心
『心の概念』
こころのがいねん
ギルバート・ライル·現代
「機械の中の幽霊」批判でデカルト的心身二元論を解体した分析哲学の古典
哲学
この著作について
ギルバート・ライル(Gilbert Ryle)が1949年に刊行した分析哲学の古典(原題『The Concept of Mind』)。オックスフォード日常言語学派の代表作として、二十世紀後半の心の哲学の出発点となった記念碑的著作である。
【内容】
ライルはデカルト以来の心身二元論を「機械の中の幽霊のドグマ(dogma of the ghost in the machine)」として徹底批判する。心と身体を二つの実体として並置する従来の理解は、「ケンブリッジ大学を見た後に、建物は見たが『大学』はどこかと問う」のと同じ「カテゴリー・ミステイク」にすぎない。心的語彙は行動の傾向性(dispositions)を記述する語彙であって、身体の内側に隠れた特殊実体を指すのではない。本書は知性・意志・情緒・自己知・感覚・想像・知的行為・心理学の方法論という章を次々に進め、それぞれの領域で二元論的発想がどのようにカテゴリー・ミステイクを犯しているかを示していく。

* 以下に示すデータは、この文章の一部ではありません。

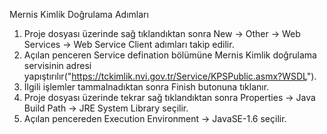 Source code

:Mernis Kimlik Doğrulama Adımları

1. Proje dosyası üzerinde sağ tıklandıktan sonra New -> Other -> Web Services -> Web Service Client adımları takip edilir.
2. Açılan penceren Service defination bölümüne Mernis Kimlik doğrulama servisinin adresi yapıştırılır("https://tckimlik.nvi.gov.tr/Service/KPSPublic.asmx?WSDL").
3. İlgili işlemler tammalnadıktan sonra Finish butonuna tıklanır.
4. Proje dosyası üzerinde tekrar sağ tıklandıktan sonra Properties -> Java Build Path -> JRE System Library seçilir.
5. Açılan pencereden Execution Environment -> JavaSE-1.6 seçilir.
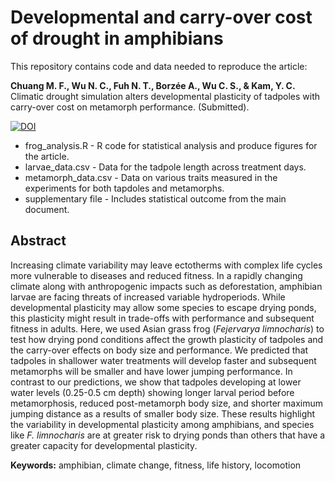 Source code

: # Developmental and carry-over cost of drought in amphibians
This repository contains code and data needed to reproduce the article:

**Chuang M. F., Wu N. C., Fuh N. T., Borzée A., Wu C. S., & Kam, Y. C.** Climatic drought simulation alters developmental plasticity of tadpoles with carry-over cost on metamorph performance. (Submitted).

[![DOI](https://zenodo.org/badge/205957472.svg)](https://zenodo.org/badge/latestdoi/205957472)

- frog_analysis.R - R code for statistical analysis and produce figures for the article.
- larvae_data.csv - Data for the tadpole length across treatment days.
- metamorph_data.csv - Data on various traits measured in the experiments for both tapdoles and metamorphs.
- supplementary file - Includes statistical outcome from the main document.

## Abstract
Increasing climate variability may leave ectotherms with complex life cycles more vulnerable to diseases and reduced fitness. In a rapidly changing climate along with anthropogenic impacts such as deforestation, amphibian larvae are facing threats of increased variable hydroperiods. While developmental plasticity may allow some species to escape drying ponds, this plasticity might result in trade-offs with performance and subsequent fitness in adults. Here, we used Asian grass frog (*Fejervarya limnocharis*) to test how drying pond conditions affect the growth plasticity of tadpoles and the carry-over effects on body size and performance. We predicted that tadpoles in shallower water treatments will develop faster and subsequent metamorphs will be smaller and have lower jumping performance. In contrast to our predictions, we show that tadpoles developing at lower water levels (0.25-0.5 cm depth) showing longer larval period before metamorphosis, reduced post-metamorph body size, and shorter maximum jumping distance as a results of smaller body size. These results highlight the variability in developmental plasticity among amphibians, and species like *F. limnocharis* are at greater risk to drying ponds than others that have a greater capacity for developmental plasticity.

**Keywords:** amphibian, climate change, fitness, life history, locomotion
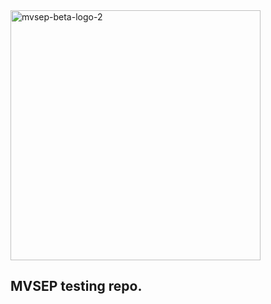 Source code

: <img src="https://github.com/user-attachments/assets/31d7d5b7-d511-475e-bcae-5f8cf5feb109" width="400" alt="mvsep-beta-logo-2" />

## MVSEP testing repo.
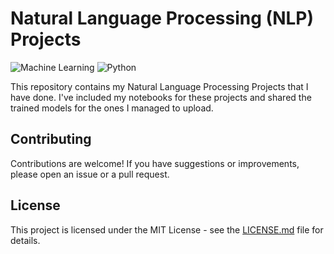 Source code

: # Natural Language Processing (NLP) Projects

![Machine Learning](https://img.shields.io/badge/Machine_Learning-Natural_Language_Processing-red.svg)
![Python](https://img.shields.io/badge/Python-3.x-yellow.svg)

This repository contains my Natural Language Processing Projects that I have done. I've included my notebooks for these projects and shared the trained models for the ones I managed to upload.

## Contributing

Contributions are welcome! If you have suggestions or improvements, please open an issue or a pull request.

## License

This project is licensed under the MIT License - see the [LICENSE.md](LICENSE.md) file for details.

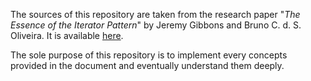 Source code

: The sources of this repository are taken from the research paper "_The Essence of the Iterator Pattern_" by Jeremy Gibbons and Bruno C. d. S. Oliveira. It is available [here](https://www.cs.ox.ac.uk/jeremy.gibbons/publications/iterator.pdf).

The sole purpose of this repository is to implement every concepts provided in the document and eventually understand them deeply.
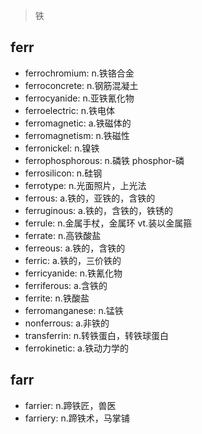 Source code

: > 铁

## ferr

- ferrochromium: n.铁铬合金
- ferroconcrete: n.钢筋混凝土
- ferrocyanide: n.亚铁氰化物
- ferroelectric: n.铁电体
- ferromagnetic: a.铁磁体的
- ferromagnetism: n.铁磁性
- ferronickel: n.镍铁
- ferrophosphorous: n.磷铁 phosphor-磷
- ferrosilicon: n.硅钢
- ferrotype: n.光面照片，上光法
- ferrous: a.铁的，亚铁的，含铁的
- ferruginous: a.铁的，含铁的，铁锈的
- ferrule: n.金属手杖，金属环 vt.装以金属箍
- ferrate: n.高铁酸盐
- ferreous: a.铁的，含铁的
- ferric: a.铁的，三价铁的
- ferricyanide: n.铁氰化物
- ferriferous: a.含铁的
- ferrite: n.铁酸盐
- ferromanganese: n.锰铁
- nonferrous: a.非铁的
- transferrin: n.转铁蛋白，转铁球蛋白
- ferrokinetic: a.铁动力学的

## farr

- farrier: n.蹄铁匠，兽医
- farriery: n.蹄铁术，马掌铺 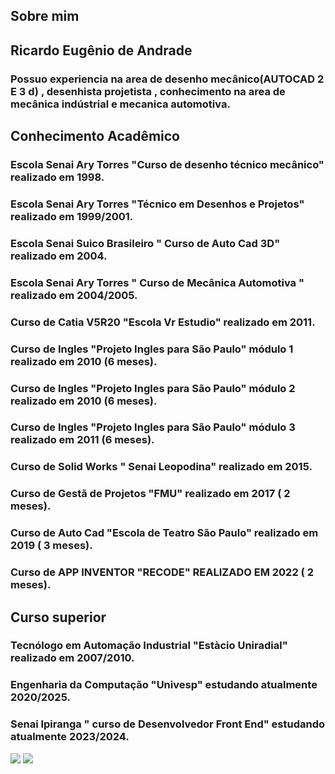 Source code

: ## Sobre mim
## Ricardo Eugênio de Andrade
### Possuo experiencia na area de desenho mecânico(AUTOCAD 2 E 3 d) , desenhista projetista , conhecimento na area de mecânica indústrial e mecanica automotiva.
## Conhecimento Acadêmico
### Escola Senai Ary Torres "Curso de desenho técnico mecânico" realizado em 1998.
### Escola Senai Ary Torres "Técnico em Desenhos e Projetos" realizado em 1999/2001.
### Escola Senai Suico Brasileiro " Curso de Auto Cad 3D" realizado em 2004.
### Escola Senai Ary Torres " Curso de Mecânica Automotiva " realizado em 2004/2005.
### Curso de Catia V5R20 "Escola Vr Estudio" realizado em 2011.
### Curso de Ingles "Projeto Ingles para São Paulo" módulo 1 realizado em 2010 (6 meses).
### Curso de Ingles "Projeto Ingles para São Paulo" módulo 2 realizado em 2010 (6 meses).
### Curso de Ingles "Projeto Ingles para São Paulo" módulo 3 realizado em 2011 (6 meses).
### Curso de Solid Works " Senai Leopodina" realizado em 2015.
### Curso de Gestã de Projetos "FMU" realizado em 2017 ( 2 meses).
### Curso de Auto Cad "Escola de Teatro São Paulo" realizado em 2019 ( 3 meses).
### Curso de APP INVENTOR "RECODE" REALIZADO EM 2022 ( 2 meses).
## Curso superior
### Tecnólogo em Automação Industrial "Estàcio Uniradial" realizado em 2007/2010.
### Engenharia da Computação "Univesp" estudando atualmente 2020/2025.
### Senai Ipiranga " curso de Desenvolvedor Front End" estudando atualmente  2023/2024.
<a href = "mailto:ricjames32@gmail.com"><img src="https://img.shields.io/badge/-Gmail-%23333?style=for-the-badge&logo=gmail&logoColor=white" target="_blank"></a>
![](https://media.tenor.com/7WQYXv88HVMAAAAC/carros.gif)
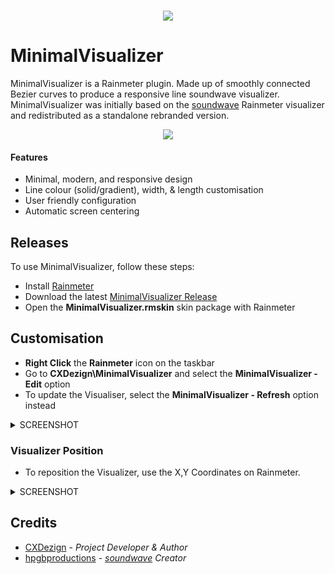 <br>
<p align="center">
  <img src="https://i.imgur.com/CFpn00i.png" />
</p>

# MinimalVisualizer
MinimalVisualizer is a Rainmeter plugin. Made up of smoothly connected Bezier curves to produce a responsive line soundwave visualizer.
MinimalVisualizer was initially based on the [soundwave](https://github.com/hpgbproductions/soundwave) Rainmeter visualizer and redistributed as a standalone rebranded version.

<p align="center">
  <a href="https://www.youtube.com/watch?v=UEkxs4Gycyc" target="_blank">
    <img src="https://i.imgur.com/efjk2sC.png" />
  </a>
</p>


#### Features
* Minimal, modern, and responsive design
* Line colour (solid/gradient), width, & length customisation
* User friendly configuration
* Automatic screen centering

## Releases
To use MinimalVisualizer, follow these steps:
* Install [Rainmeter](https://www.rainmeter.net)
* Download the latest [MinimalVisualizer Release](https://github.com/CXDezign/MinimalVisualizer/releases)
* Open the **MinimalVisualizer.rmskin** skin package with Rainmeter

## Customisation
* **Right Click** the **Rainmeter** icon on the taskbar
* Go to **CXDezign\MinimalVisualizer** and select the **MinimalVisualizer - Edit** option
* To update the Visualiser, select the **MinimalVisualizer - Refresh** option instead
<details><summary>SCREENSHOT</summary>
<img src="https://i.imgur.com/PWZ6DR0.png" />
</details>


### Visualizer Position
* To reposition the Visualizer, use the X,Y Coordinates on Rainmeter.
<details><summary>SCREENSHOT</summary>
<img src="https://i.imgur.com/Ee7u66B.png" />
</details>

## Credits
* [CXDezign](https://github.com/CXDezign) - *Project Developer & Author*
* [hpgbproductions](https://github.com/hpgbproductions) - *[soundwave](https://github.com/hpgbproductions/soundwave) Creator*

「どうすれば分かるか(knowing how)」と「何を知っているか(knowing that)」の区別は特に有名で、後の暗黙知論・熟達論・教育論に広く継承された。
【影響と意義】
ウィトゲンシュタイン、オースティン、スティブンソン、ストローソンら日常言語学派と並んで、分析哲学の言語論的転回を決定づけた。認知科学、行動主義心理学、AIの行動主義的アプローチ、機能主義心の哲学など、後続のあらゆる心の科学の起点となった。
【なぜ今読むか】
「脳の中のどこに意識があるのか」という問い方自体が適切なのかという根源的な疑いを、今なおもっとも鮮明に提示し続ける古典である。